«Увы, — писал Белый уже в 1921 г. в горьковской «Беседе», — [я] понял ненужность теперешних выступлений в Берлине. Работа культурная здесь представляется… вряд ли возможной… молодежь современной России (интеллигенческая и рабочая) мне понятна…; я был с ней в контакте; никто мне не ставил вопросов о степени коммунистичности или белогвардейства в моих убеждениях; и не казался чужим и оторванным я; здесь, в Берлине, я чувствую часто чужим себя, непонятным, ненужным; и молодежи — не знаю; настроение русской публики кажется мне «курфюрстендаммным» каким-то; а лекции кажутся отнимающими драгоценное «кафе-ландграфное» «прагердильное» время; аудитория моя мне казалась пришедшей ошибочно… Уже в 8 часов запираются двери в Берлине; и — ни к кому не пойдешь: после дня трудового естественно отдохнуть в разговоре; и отогреться в духовном общении… Естественно, что идешь к представителям русской культуры, к писателям-братьям, к художникам, критикам, собирающимся в какой-нибудь «Diele» (кафе. — Авт.); ходил в одно; там просиживал ряд вечеров; и… и… и… — не припомню я ни одного разговора, которым бы можно мне отогреться. О чем говорилось? О гонорарах, о вкусе мороженого, о текущих малюсеньких дрязгах, о сплетнях; и более — ни о чем… С отчаяния отдавался я пиву, чтобы почувствовать что-нибудь, чтоб не воскликнуть в отчаяньи:
— Господа! Да нельзя же: совместное чавканье для сокрытия совместной зевоты. Ну, разойдемся: ну, будем зевать в одиночку; и в одиночку отчавкаем… От хлеба я сыт и от пива я пьян, но я… голоден, голоден: дайте мне хлеба духовного! Холодно мне в этом «тепленьком» месте культуры «берлинской России».
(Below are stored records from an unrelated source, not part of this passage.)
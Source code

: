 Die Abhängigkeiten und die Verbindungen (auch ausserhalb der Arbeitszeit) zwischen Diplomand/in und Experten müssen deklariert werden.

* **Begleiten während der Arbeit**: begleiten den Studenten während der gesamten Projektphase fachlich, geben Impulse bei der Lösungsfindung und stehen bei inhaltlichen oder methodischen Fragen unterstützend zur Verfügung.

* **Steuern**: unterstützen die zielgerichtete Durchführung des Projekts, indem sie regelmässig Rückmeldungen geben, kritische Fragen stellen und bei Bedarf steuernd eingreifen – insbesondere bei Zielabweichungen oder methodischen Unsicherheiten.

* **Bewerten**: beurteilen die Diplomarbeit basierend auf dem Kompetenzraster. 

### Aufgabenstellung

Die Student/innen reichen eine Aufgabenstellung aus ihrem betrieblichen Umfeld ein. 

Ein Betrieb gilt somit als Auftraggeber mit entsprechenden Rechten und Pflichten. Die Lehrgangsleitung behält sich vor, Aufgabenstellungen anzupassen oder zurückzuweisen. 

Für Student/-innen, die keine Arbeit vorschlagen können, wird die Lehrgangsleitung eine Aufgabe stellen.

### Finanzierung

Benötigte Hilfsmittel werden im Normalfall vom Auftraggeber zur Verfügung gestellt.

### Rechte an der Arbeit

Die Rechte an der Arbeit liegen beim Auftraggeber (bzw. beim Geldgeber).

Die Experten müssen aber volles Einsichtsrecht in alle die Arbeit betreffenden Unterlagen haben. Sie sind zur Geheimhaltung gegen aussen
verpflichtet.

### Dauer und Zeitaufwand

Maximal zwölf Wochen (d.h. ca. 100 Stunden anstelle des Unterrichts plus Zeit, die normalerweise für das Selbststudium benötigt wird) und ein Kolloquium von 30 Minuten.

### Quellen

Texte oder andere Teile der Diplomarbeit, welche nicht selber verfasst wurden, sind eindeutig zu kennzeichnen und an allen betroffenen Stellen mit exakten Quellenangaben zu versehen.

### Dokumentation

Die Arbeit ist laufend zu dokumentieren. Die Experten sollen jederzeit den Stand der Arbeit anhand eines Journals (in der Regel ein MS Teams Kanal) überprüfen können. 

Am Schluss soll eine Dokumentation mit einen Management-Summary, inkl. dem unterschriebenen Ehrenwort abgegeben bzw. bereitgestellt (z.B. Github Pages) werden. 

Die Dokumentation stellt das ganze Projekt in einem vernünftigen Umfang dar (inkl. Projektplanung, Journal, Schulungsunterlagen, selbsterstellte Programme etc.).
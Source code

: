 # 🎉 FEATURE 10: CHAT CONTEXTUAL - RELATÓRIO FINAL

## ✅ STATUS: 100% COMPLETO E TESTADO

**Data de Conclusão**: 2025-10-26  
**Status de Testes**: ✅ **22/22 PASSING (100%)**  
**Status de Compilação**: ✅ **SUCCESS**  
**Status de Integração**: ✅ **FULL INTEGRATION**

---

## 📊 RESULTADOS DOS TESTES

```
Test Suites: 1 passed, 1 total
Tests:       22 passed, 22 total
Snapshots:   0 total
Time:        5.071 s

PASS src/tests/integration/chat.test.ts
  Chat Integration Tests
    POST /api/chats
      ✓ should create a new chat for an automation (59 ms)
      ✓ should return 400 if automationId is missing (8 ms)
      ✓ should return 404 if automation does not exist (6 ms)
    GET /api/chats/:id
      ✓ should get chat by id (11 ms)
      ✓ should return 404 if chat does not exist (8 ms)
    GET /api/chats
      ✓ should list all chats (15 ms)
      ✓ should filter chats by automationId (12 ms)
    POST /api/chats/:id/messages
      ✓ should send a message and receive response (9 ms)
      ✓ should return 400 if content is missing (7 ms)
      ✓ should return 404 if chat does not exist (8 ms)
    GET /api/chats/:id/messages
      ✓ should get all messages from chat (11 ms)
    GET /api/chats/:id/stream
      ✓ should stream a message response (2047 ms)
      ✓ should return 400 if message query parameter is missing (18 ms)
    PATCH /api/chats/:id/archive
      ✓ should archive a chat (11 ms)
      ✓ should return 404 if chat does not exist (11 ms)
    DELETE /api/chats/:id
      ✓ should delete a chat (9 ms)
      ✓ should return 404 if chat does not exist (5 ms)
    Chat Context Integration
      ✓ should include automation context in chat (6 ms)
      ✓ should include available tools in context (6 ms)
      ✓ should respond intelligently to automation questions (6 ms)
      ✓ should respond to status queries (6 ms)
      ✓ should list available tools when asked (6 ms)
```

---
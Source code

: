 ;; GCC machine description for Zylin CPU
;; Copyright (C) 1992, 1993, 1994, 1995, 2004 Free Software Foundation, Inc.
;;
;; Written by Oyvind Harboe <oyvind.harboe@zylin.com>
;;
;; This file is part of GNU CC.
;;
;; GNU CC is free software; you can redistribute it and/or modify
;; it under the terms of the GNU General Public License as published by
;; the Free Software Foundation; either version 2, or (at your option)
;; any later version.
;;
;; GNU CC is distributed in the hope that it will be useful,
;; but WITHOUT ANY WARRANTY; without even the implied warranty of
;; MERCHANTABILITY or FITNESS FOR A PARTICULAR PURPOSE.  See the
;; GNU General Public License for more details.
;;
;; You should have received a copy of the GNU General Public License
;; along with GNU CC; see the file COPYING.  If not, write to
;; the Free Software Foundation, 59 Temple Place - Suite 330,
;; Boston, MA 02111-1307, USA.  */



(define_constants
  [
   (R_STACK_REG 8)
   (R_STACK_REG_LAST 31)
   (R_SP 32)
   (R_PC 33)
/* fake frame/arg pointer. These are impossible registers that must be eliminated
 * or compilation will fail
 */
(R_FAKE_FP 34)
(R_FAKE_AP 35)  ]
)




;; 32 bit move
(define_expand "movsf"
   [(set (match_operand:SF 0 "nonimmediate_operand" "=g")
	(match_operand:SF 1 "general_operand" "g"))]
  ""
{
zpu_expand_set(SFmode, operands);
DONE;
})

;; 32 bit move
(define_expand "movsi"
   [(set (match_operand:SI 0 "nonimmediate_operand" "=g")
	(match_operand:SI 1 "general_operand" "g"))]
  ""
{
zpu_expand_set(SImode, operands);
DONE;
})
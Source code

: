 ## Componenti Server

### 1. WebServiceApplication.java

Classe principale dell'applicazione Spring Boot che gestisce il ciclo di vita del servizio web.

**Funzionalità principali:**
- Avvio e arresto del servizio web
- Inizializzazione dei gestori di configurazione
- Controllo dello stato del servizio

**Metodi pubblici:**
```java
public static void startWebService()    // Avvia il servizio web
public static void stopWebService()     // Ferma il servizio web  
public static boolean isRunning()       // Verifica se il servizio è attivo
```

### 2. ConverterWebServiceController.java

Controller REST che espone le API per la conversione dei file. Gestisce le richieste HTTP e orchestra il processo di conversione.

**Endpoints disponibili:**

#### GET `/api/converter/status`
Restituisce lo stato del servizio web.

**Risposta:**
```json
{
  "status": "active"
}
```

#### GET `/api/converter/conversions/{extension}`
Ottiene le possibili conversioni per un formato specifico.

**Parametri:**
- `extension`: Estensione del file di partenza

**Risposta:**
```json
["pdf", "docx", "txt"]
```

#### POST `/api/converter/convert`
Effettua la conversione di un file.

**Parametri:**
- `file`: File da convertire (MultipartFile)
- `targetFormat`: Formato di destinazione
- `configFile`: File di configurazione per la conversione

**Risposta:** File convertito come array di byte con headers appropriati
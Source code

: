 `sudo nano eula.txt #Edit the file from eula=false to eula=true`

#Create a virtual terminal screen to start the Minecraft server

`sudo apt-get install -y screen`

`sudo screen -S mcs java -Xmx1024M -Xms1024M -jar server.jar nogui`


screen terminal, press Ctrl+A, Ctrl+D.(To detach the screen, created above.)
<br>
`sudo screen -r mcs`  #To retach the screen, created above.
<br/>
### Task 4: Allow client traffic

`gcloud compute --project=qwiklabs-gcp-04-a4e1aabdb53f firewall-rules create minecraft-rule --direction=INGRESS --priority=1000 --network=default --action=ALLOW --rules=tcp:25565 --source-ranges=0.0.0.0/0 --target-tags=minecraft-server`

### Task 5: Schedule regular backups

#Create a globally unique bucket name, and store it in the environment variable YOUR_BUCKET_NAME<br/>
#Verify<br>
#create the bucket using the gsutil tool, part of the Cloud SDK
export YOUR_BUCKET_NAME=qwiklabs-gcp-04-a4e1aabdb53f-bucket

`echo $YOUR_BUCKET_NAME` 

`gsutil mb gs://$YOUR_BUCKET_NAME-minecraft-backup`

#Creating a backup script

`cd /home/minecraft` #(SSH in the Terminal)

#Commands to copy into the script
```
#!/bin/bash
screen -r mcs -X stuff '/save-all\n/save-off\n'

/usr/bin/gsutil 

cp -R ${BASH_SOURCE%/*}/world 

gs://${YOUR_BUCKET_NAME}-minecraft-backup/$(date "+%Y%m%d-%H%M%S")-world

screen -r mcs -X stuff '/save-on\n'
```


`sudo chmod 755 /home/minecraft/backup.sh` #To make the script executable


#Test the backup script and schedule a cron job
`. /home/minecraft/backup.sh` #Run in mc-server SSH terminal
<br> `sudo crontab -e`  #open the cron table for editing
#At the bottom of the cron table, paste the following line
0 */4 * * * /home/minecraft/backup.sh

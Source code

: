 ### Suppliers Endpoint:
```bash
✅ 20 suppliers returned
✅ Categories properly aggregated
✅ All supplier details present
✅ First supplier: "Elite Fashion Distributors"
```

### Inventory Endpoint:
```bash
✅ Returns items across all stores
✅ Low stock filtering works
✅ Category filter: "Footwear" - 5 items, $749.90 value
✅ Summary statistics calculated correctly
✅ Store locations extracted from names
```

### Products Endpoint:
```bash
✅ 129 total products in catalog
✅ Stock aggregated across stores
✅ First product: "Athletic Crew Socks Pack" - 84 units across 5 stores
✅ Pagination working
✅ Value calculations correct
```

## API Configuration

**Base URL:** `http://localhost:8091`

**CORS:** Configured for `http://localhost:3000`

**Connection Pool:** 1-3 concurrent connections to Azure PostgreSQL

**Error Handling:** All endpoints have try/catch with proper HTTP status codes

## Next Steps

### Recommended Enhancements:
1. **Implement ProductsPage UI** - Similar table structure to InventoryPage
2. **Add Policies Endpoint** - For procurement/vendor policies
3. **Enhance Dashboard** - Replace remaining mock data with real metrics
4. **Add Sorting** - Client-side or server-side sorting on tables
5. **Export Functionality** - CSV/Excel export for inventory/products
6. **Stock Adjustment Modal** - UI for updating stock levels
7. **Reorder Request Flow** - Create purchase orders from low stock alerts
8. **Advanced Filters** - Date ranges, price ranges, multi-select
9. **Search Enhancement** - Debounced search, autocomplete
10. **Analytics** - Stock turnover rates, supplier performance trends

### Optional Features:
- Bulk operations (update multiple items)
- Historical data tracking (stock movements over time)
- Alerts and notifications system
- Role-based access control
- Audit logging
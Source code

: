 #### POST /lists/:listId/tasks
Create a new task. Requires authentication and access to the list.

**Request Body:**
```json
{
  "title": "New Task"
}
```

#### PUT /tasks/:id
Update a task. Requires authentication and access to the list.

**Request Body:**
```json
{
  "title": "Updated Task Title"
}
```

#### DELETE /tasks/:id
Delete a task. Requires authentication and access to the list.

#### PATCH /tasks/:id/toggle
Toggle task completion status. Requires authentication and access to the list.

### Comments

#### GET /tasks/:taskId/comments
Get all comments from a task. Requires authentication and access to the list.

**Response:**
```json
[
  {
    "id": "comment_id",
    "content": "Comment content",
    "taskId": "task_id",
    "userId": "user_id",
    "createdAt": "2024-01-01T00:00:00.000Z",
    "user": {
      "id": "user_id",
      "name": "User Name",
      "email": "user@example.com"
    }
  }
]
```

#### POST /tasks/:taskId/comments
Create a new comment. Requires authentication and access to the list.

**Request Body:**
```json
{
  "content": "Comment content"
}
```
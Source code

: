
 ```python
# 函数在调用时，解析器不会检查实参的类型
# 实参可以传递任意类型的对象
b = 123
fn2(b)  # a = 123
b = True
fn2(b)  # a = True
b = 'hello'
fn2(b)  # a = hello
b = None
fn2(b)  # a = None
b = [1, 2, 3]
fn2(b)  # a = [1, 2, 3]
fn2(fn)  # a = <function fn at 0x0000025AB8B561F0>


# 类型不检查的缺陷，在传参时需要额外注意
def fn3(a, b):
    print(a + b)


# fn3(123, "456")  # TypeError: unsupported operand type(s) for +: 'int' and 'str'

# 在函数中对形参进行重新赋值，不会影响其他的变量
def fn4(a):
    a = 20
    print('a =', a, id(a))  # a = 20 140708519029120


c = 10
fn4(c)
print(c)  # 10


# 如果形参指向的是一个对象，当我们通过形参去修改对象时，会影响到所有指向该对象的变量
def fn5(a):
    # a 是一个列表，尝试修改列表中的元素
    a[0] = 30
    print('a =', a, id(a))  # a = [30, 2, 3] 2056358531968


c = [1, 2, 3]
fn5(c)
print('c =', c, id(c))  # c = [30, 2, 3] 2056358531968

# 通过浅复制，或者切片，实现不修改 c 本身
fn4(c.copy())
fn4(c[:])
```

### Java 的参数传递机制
За столиком русско-берлинской богемы я ощущал — не одиночество даже, не «ноль»: минус ноль… — внедрение в душу каких-то дряннейших субстанций… отнимающих у меня очень малые силы, какие в себе ощущаю еще; эти силы — Россия «российская», мне не дававшая перьев, бумаги, возможности тихо работать, но заряжавшая силами.
…Баловала Россия — не по заслугам: вниманием к темам моим; полупустая и неизвестная аудитория встретила: здесь, в Берлине. Обычно в России через пятнадцать минут разбираешься… в составе аудитории; по глазам, по… жестам я знал, кто — со мною, кто — против; кто следует за течением мысли и кто — отстает… иногда себя чувствовал вовсе не лектором я: дирижером сознаний пришедших… этой вот девушке, тихо застывшей, сказать надо то-то, а этому красноармейцу — вот это: и ткани доклада… распестрялися этими (синими) нитями слов для товарища красноармейца и этими (фиолетовыми) для внимающей девушки…
Русские лекции — непопулярный доклад, а работа, тяжелая, действие вместе: содействие. Эту работу в Берлине проделывать невозможно; ничто не течет к тебе… с чем шел, с тем ушел… Я лекции бросил».